### TASK DESCRIPTION
Search the data for the string "structure" and extract every line where it appears.
*** DATA FOR THE TASK
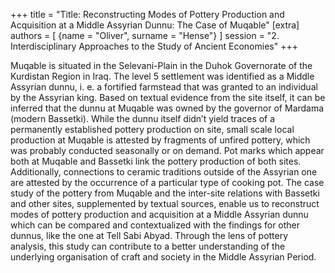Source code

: +++
title = "Title: Reconstructing Modes of Pottery Production and Acquisition at a Middle Assyrian Dunnu: The Case of Muqable"
[extra]
authors = [
    {name = "Oliver", surname = "Hense"}
]
session = "2. Interdisciplinary Approaches to the Study of Ancient Economies"
+++

Muqable is situated in the Selevani-Plain in the Duhok Governorate of the Kurdistan Region in Iraq. The level 5 settlement was identified as a Middle Assyrian dunnu, i. e. a fortified farmstead that was granted to an individual by the Assyrian king. Based on textual evidence from the site itself, it can be inferred that the dunnu at Muqable was owned by the governor of Mardama (modern Bassetki). While the dunnu itself didn’t yield traces of a permanently established pottery production on site, small scale local production at Muqable is attested by fragments of unfired pottery, which was probably conducted seasonally or on demand. Pot marks which appear both at Muqable and Bassetki link the pottery production of both sites. Additionally, connections to ceramic traditions outside of the Assyrian one are attested by the occurrence of a particular type of cooking pot. The case study of the pottery from Muqable and the inter-site relations with Bassetki and other sites, supplemented by textual sources, enable us to reconstruct modes of pottery production and acquisition at a Middle Assyrian dunnu which can be compared and contextualized with the findings for other dunnus, like the one at Tell Sabi Abyad. Through the lens of pottery analysis, this study can contribute to a better understanding of the underlying organisation of craft and society in the Middle Assyrian Period.
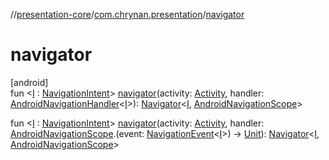 //[presentation-core](../../index.md)/[com.chrynan.presentation](index.md)/[navigator](navigator.md)

# navigator

[android]\
fun &lt;[I](navigator.md) : [NavigationIntent](../../../presentation-core/presentation-core/com.chrynan.presentation/-navigation-intent/index.md)&gt; [navigator](navigator.md)(activity: [Activity](https://developer.android.com/reference/kotlin/android/app/Activity.html), handler: [AndroidNavigationHandler](-android-navigation-handler/index.md)&lt;[I](navigator.md)&gt;): [Navigator](../../../presentation-core/presentation-core/com.chrynan.presentation/-navigator/index.md)&lt;[I](navigator.md), [AndroidNavigationScope](-android-navigation-scope/index.md)&gt;

fun &lt;[I](navigator.md) : [NavigationIntent](../../../presentation-core/presentation-core/com.chrynan.presentation/-navigation-intent/index.md)&gt; [navigator](navigator.md)(activity: [Activity](https://developer.android.com/reference/kotlin/android/app/Activity.html), handler: [AndroidNavigationScope](-android-navigation-scope/index.md).(event: [NavigationEvent](../../../presentation-core/presentation-core/com.chrynan.presentation/-navigation-event/index.md)&lt;[I](navigator.md)&gt;) -&gt; [Unit](https://kotlinlang.org/api/latest/jvm/stdlib/kotlin/-unit/index.html)): [Navigator](../../../presentation-core/presentation-core/com.chrynan.presentation/-navigator/index.md)&lt;[I](navigator.md), [AndroidNavigationScope](-android-navigation-scope/index.md)&gt;
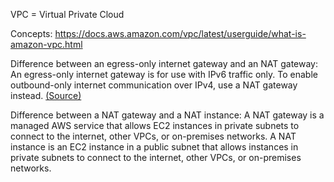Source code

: VPC = Virtual Private Cloud

Concepts: https://docs.aws.amazon.com/vpc/latest/userguide/what-is-amazon-vpc.html

Difference between an egress-only internet gateway and an NAT gateway: An egress-only internet gateway is for use with IPv6 traffic only. To enable outbound-only internet communication over IPv4, use a NAT gateway instead. 
[(Source)](https://docs.aws.amazon.com/vpc/latest/userguide/egress-only-internet-gateway.)

Difference between a NAT gateway and a NAT instance: A NAT gateway is a managed AWS service that allows EC2 instances in private subnets to connect to the internet, other VPCs, or on-premises networks. A NAT instance is an EC2 instance in a public subnet that allows instances in private subnets to connect to the internet, other VPCs, or on-premises networks.
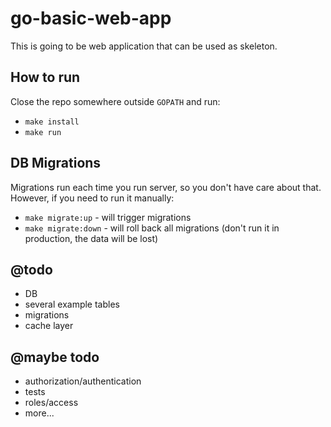 # go-basic-web-app
This is going to be web application that can be used as skeleton.

## How to run
Close the repo somewhere outside `GOPATH` and run:
- `make install`
- `make run`

## DB Migrations
Migrations run each time you run server, so you don't have care about that. However,
if you need to run it manually:
- `make migrate:up` - will trigger migrations
- `make migrate:down` - will roll back all migrations (don't run it in production, the data will be lost)

## @todo
- DB
 - several example tables
 - migrations
- cache layer
## @maybe todo
- authorization/authentication
- tests
- roles/access
- more...
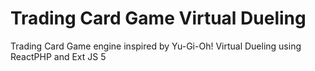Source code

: Trading Card Game Virtual Dueling
=====

Trading Card Game engine inspired by Yu-Gi-Oh! Virtual Dueling using ReactPHP and Ext JS 5
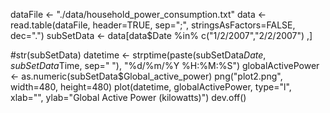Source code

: dataFile <- "./data/household_power_consumption.txt" data <- read.table(dataFile, header=TRUE, sep=";", stringsAsFactors=FALSE, dec=".") subSetData <- data[data$Date %in% c("1/2/2007","2/2/2007") ,]

#str(subSetData) datetime <- strptime(paste(subSetData$Date, subSetData$Time, sep=" "), "%d/%m/%Y %H:%M:%S") globalActivePower <- as.numeric(subSetData$Global_active_power) png("plot2.png", width=480, height=480) plot(datetime, globalActivePower, type="l", xlab="", ylab="Global Active Power (kilowatts)") dev.off()
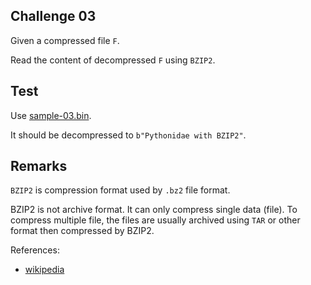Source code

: ## Challenge 03

Given a compressed file `F`.

Read the content of decompressed `F` using `BZIP2`.

## Test

Use [sample-03.bin](resources/sample-03.bin).

It should be decompressed to `b"Pythonidae with BZIP2"`.

## Remarks

`BZIP2` is compression format used by `.bz2` file format.

BZIP2 is not archive format. It can only compress single data (file). To compress multiple file, the files are usually archived using `TAR` or other format then compressed by BZIP2.

References:

- [wikipedia](https://en.wikipedia.org/wiki/Bzip2)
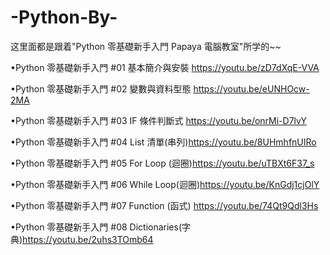 # -Python-By-
这里面都是跟着"Python 零基礎新手入門 Papaya 電腦教室"所学的~~

•Python 零基礎新手入門 #01 基本簡介與安裝 https://youtu.be/zD7dXqE-VVA

•Python 零基礎新手入門 #02 變數與資料型態 https://youtu.be/eUNHOcw-2MA

•Python 零基礎新手入門 #03 IF 條件判斷式  https://youtu.be/onrMi-D7lvY

•Python 零基礎新手入門 #04 List 清單(串列)https://youtu.be/8UHmhfnUIRo

•Python 零基礎新手入門 #05 For Loop (迴圈)https://youtu.be/uTBXt6F37_s

•Python 零基礎新手入門 #06 While Loop(迴圈)https://youtu.be/KnGdj1cjOlY

•Python 零基礎新手入門 #07 Function (函式) https://youtu.be/74Qt9Qdl3Hs

•Python 零基礎新手入門 #08 Dictionaries(字典)https://youtu.be/2uhs3TOmb64
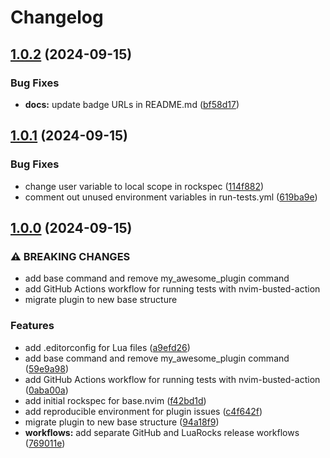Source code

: # Changelog

## [1.0.2](https://github.com/S1M0N38/base.nvim/compare/v1.0.1...v1.0.2) (2024-09-15)


### Bug Fixes

* **docs:** update badge URLs in README.md ([bf58d17](https://github.com/S1M0N38/base.nvim/commit/bf58d173338f66c9d144092edc16a60ceb753e1c))

## [1.0.1](https://github.com/S1M0N38/base.nvim/compare/v1.0.0...v1.0.1) (2024-09-15)


### Bug Fixes

* change user variable to local scope in rockspec ([114f882](https://github.com/S1M0N38/base.nvim/commit/114f88220d55f2f67beb46485cde25cd97a2e4e4))
* comment out unused environment variables in run-tests.yml ([619ba9e](https://github.com/S1M0N38/base.nvim/commit/619ba9ea63ff3b1e2ec55b834f5f56e8ebb06a6a))

## [1.0.0](https://github.com/S1M0N38/base.nvim/compare/v0.1.1...v1.0.0) (2024-09-15)


### ⚠ BREAKING CHANGES

* add base command and remove my_awesome_plugin command
* add GitHub Actions workflow for running tests with nvim-busted-action
* migrate plugin to new base structure

### Features

* add .editorconfig for Lua files ([a9efd26](https://github.com/S1M0N38/base.nvim/commit/a9efd260f68dd16903c37bcfb7f237ee871d9e69))
* add base command and remove my_awesome_plugin command ([59e9a98](https://github.com/S1M0N38/base.nvim/commit/59e9a987c0a4423eebb4e95f635a3a4b18145ce2))
* add GitHub Actions workflow for running tests with nvim-busted-action ([0aba00a](https://github.com/S1M0N38/base.nvim/commit/0aba00aa451434404c4db1f048a2c79f30a91722))
* add initial rockspec for base.nvim ([f42bd1d](https://github.com/S1M0N38/base.nvim/commit/f42bd1de1359ca428444c31b1d3aced2d66e59fa))
* add reproducible environment for plugin issues ([c4f642f](https://github.com/S1M0N38/base.nvim/commit/c4f642f64df4078b9514961b49802f4af28afb2f))
* migrate plugin to new base structure ([94a18f9](https://github.com/S1M0N38/base.nvim/commit/94a18f9095cbe93c0cc42ef5ddf148b27707d01d))
* **workflows:** add separate GitHub and LuaRocks release workflows ([769011e](https://github.com/S1M0N38/base.nvim/commit/769011e9722e7b0e507d3bc49be6941f778b07d9))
******
### SOLUTION FOR THIS TASK
* migrate plugin to new base structure
* migrate plugin to new base structure ([94a18f9](https://github.com/S1M0N38/base.nvim/commit/94a18f9095cbe93c0cc42ef5ddf148b27707d01d))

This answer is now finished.